The RCPT reserves the right to deny access to restricted documents.
Catastrophes create an enormous need for information and resources as well as cascading problems, both expected and new, across multiple jurisdictions. To effectively respond to all of this requires stakeholders throughout a region to coordinate resource needs, share information and work together as one.
The goal of the Regional Catastrophic Plans is to provide the information and tools that will enable this effective response, preventing loss of life and damage to property and supporting field operations and executive decision makers alike.
The plans offer emergency managers, and their partners, information on different hazards, available resources and likely local, state and federal stakeholders. Some of the tools found in each plan include task lists, organization charts, conference call forms and critical information dashboards.
The Regional Catastrophic Plans are actually three plans in one. Each "plan within the plan" has a specific objective intended for different users.
Each Regional plan begins with a Regional Playbook.

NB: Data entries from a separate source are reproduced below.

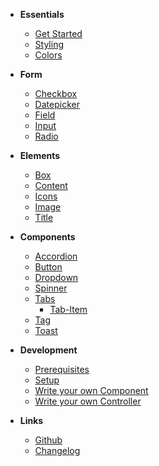 - **Essentials**

  - [Get Started](home.md)
  - [Styling](docs/essentials/styling.md)
  - [Colors](docs/essentials/colors.md)

- **Form**

  - [Checkbox](docs/elements/checkbox.md)
  - [Datepicker](components/bal-datepicker/readme.md)
  - [Field](components/bal-field/readme.md)
  - [Input](docs/elements/input.md)
  - [Radio](docs/elements/radio.md)

- **Elements**

  - [Box](docs/elements/box.md)
  - [Content](docs/elements/content.md)
  - [Icons](docs/elements/icon.md)
  - [Image](docs/elements/image.md)
  - [Title](docs/elements/title.md)

- **Components**

  - [Accordion](components/bal-accordion/readme.md)
  - [Button](components/bal-button/readme.md)
  - [Dropdown](components/bal-dropdown/readme.md)
  - [Spinner](components/bal-spinner/readme.md)
  - [Tabs](components/tabs/readme.md)
    - [Tab-Item](components/tab-item/readme.md)
  - [Tag](components/bal-tag/readme.md)
  - [Toast](components/bal-toast/readme.md)

- **Development**

  - [Prerequisites](docs/development/prerequisites.md)
  - [Setup](docs/development/setup.md)
  - [Write your own Component](docs/development/component.md)
  - [Write your own Controller](docs/development/controller.md)

- **Links**

    - [Github](https://github.com/hirsch88/bal-ui-library)
    - [Changelog](https://github.com/hirsch88/bal-ui-library/releases)
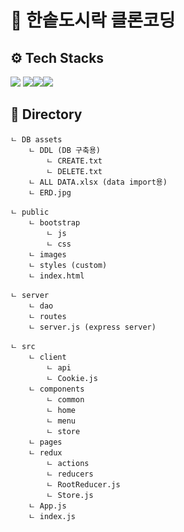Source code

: # 🍱 한솥도시락 클론코딩

## ⚙️ Tech Stacks
 <img src="https://img.shields.io/badge/react-61DAFB?style=for-the-badge&logo=react&logoColor=black"> <img src="https://img.shields.io/badge/bootstrap-7952B3?style=for-the-badge&logo=bootstrap&logoColor=white"><img src="https://img.shields.io/badge/express-000000?style=for-the-badge&logo=express&logoColor=white"><img src="https://img.shields.io/badge/oracle-F80000?style=for-the-badge&logo=oracle&logoColor=white">
 
## 📂 Directory 


    ㄴ DB assets
        ㄴ DDL (DB 구축용)
            ㄴ CREATE.txt
            ㄴ DELETE.txt
        ㄴ ALL DATA.xlsx (data import용)
        ㄴ ERD.jpg

    ㄴ public
        ㄴ bootstrap
            ㄴ js
            ㄴ css
        ㄴ images
        ㄴ styles (custom)
        ㄴ index.html

    ㄴ server
        ㄴ dao
        ㄴ routes
        ㄴ server.js (express server)

    ㄴ src
        ㄴ client
            ㄴ api
            ㄴ Cookie.js
        ㄴ components
            ㄴ common
            ㄴ home
            ㄴ menu
            ㄴ store
        ㄴ pages
        ㄴ redux
            ㄴ actions
            ㄴ reducers
            ㄴ RootReducer.js
            ㄴ Store.js
        ㄴ App.js
        ㄴ index.js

This section is strategic in nature and is intended for executives and emergency managers to use during an incident. The Regional Playbook provides tools that help with sharing information and resources across a region.
The Local/State Plan, found in the majority of the plans, is geared more towards the operational level of a response. This section is intended for Incident Command, Operations Leads, EOC leads and EOC personnel. The tools found here enable state/local emergency managers to anticipate and solve problems, to better manage the consequences of an incident.
Having a picture of the federal response posture and assistance programs relevant to response missions before an incident can help emergency managers at all levels know what is expected. The Federal Integration Plan (FIP), found in almost all of the plans, provides this picture. The FIP details the programs and resources the various Federal agencies can bring to bear, the information needed to expedite the request, the resources needed to be able to accept/implement the program or resource and any obstacles that might hinder the request, acceptance and/or implementation.
Plans are rounded out with mission specific Annexes that provide not only a glossary and acronyms but preparedness information and much more.